A particular object of the present invention is to enable simple 
implementation of a communication network with different frequency 
channels operating securely despite close spacing between adjacent 
channels. A more general object of the present invention is to define an 
optical frequency marking method which is both simple and accurate so that 
using it in a communication network with different frequency channels 
makes it possible to achieve the previously indicated particular object of 
the invention, even if the sources to be monitored are divided between 
geographical locations. 
SUMMARY OF THE INVENTION 
In one aspect, the present invention consists in an optical frequency 
marker method whereby an optical reference frequency scans a scanning band 
to cause coincidence between two frequencies one related to said reference 
frequency and the other related to a monitored frequency to be marked, 
said frequency coincidences being used to mark said monitored frequency 
relative to values assumed by said reference frequency, in which method 
the reference frequency is scanned through a half-cycle comprising a go 
path and a return path effected according to a known law to produce a go 
frequency coincidence and a return frequency coincidence during said go 
path and said return path, respectively, and a marker interval is measured 
consisting of the time interval which elapses between said two 
coincidences, this interval constituting a marker of said monitored 
frequency. 
The frequencies whose coincidences are used may be the reference and 
monitored frequencies themselves. Alternatively, frequency coincidence may 
be the condition achieved by the difference between the reference and 
monitored frequencies passing through a predetermined value, for example 
the frequency specific to an electric filter. 

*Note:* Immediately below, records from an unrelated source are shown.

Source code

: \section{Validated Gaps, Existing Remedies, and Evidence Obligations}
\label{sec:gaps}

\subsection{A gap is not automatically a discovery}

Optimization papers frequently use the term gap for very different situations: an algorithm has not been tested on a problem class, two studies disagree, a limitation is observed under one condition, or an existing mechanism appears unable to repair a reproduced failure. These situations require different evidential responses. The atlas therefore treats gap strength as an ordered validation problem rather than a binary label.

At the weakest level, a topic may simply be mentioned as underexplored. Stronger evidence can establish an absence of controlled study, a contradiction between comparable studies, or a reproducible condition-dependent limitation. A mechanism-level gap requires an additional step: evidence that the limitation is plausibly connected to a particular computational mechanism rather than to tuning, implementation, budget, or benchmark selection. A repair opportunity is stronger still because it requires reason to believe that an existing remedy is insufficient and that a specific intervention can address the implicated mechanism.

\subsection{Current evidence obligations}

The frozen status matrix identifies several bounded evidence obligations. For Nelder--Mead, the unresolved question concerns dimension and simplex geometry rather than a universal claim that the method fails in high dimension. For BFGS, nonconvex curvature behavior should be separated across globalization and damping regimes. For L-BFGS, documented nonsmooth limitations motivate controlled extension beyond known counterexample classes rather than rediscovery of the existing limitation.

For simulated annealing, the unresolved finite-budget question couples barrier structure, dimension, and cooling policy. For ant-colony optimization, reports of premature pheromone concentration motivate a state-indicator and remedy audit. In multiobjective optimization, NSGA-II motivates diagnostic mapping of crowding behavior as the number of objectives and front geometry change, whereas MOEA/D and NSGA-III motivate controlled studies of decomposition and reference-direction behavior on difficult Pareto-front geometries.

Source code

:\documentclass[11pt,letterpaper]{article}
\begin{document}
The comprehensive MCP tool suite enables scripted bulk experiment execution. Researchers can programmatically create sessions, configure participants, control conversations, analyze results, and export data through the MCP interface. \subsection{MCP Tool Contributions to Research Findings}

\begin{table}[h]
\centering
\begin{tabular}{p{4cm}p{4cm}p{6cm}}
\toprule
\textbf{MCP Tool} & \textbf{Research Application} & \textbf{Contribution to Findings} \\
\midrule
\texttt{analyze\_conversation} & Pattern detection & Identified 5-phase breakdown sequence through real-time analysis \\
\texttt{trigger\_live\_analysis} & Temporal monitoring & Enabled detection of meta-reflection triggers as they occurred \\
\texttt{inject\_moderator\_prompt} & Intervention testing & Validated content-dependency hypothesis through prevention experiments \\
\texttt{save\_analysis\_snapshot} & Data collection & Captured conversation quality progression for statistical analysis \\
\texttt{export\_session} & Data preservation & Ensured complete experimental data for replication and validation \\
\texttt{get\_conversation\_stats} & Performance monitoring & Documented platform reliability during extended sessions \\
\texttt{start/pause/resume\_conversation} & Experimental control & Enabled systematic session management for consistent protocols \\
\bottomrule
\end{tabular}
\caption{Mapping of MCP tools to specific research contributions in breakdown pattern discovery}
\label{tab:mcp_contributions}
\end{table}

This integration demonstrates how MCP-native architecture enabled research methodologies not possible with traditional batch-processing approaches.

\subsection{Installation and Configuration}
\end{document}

In a second aspect, the present invention consists in a different frequency 
channel communication network comprising: 
a succession of terminals each comprising optical send means and optical 
receive means for sending and receiving data conveyed by a succession of 
modulated waves occupying a succession of different frequency channels and 
resulting from the modulation of a succession of carrier frequencies of 
said channels, respectively, the set of said channels occupying a 
predetermined communication band, 
a reference unit sending a reference wave having a reference frequency, and 
optical fibers linking said terminals to each other and to said reference 
unit to transmit said modulated waves and said reference wave, 
the send means of each of said terminals comprising: 
a monitored source consisting of a semiconductor laser emitting a monitored 
wave to constitute the carrier wave of a channel, said wave having a 
monitored frequency constituting a carrier frequency of said channel, 
frequency control means for controlling said monitored frequency, 
modulator means for modulating said monitored wave and constituting a 
modulated wave, and 
frequency comparator means comparing said reference and monitored 
frequencies and operating on said frequency control means to lock said 
monitored frequency relative to said reference frequency, 
in which network said reference frequency effects at least one scanning 
half-cycle according to a known law as a function of time and during which 
said frequency progressively moves from a first end to a second end of a 
scanning band on a go path and then returns from said second to said first 
end on a return path, said scanning band being chosen so that said 
scanning half-cycle produces a go frequency coincidence during said go 
path and then a return frequency coincidence during said return path, said 
frequency comparator means of each terminal measuring a marker interval 
consisting of the time interval between the go and return frequency 
coincidences of the same scanning half-cycle, said frequency comparator 
means producing an error signal representing a difference between the 
marker interval and a set point interval, said error signal being supplied 
to said frequency control means to lock said monitored frequency to a set 
point frequency defined by said set point interval. 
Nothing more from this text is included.